Assigned task
What lines below contain the string "message"? List them all.
(Supplied data)
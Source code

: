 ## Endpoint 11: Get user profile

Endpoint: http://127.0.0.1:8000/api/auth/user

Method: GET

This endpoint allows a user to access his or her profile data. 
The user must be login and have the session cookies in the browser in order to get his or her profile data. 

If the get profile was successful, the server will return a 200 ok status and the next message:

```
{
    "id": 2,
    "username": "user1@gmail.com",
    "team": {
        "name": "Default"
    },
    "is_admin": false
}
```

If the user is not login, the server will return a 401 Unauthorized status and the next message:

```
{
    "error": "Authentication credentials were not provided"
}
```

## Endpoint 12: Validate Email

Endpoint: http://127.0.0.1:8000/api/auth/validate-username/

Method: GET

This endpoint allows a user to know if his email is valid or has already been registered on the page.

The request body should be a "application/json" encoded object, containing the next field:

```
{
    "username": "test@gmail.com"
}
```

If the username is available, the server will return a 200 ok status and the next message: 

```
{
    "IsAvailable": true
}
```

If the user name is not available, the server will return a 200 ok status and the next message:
(End Supplied data)
Result
If the get profile was successful, the server will return a 200 ok status and the next message:
If the user is not login, the server will return a 401 Unauthorized status and the next message:
If the username is available, the server will return a 200 ok status and the next message: 
If the user name is not available, the server will return a 200 ok status and the next message:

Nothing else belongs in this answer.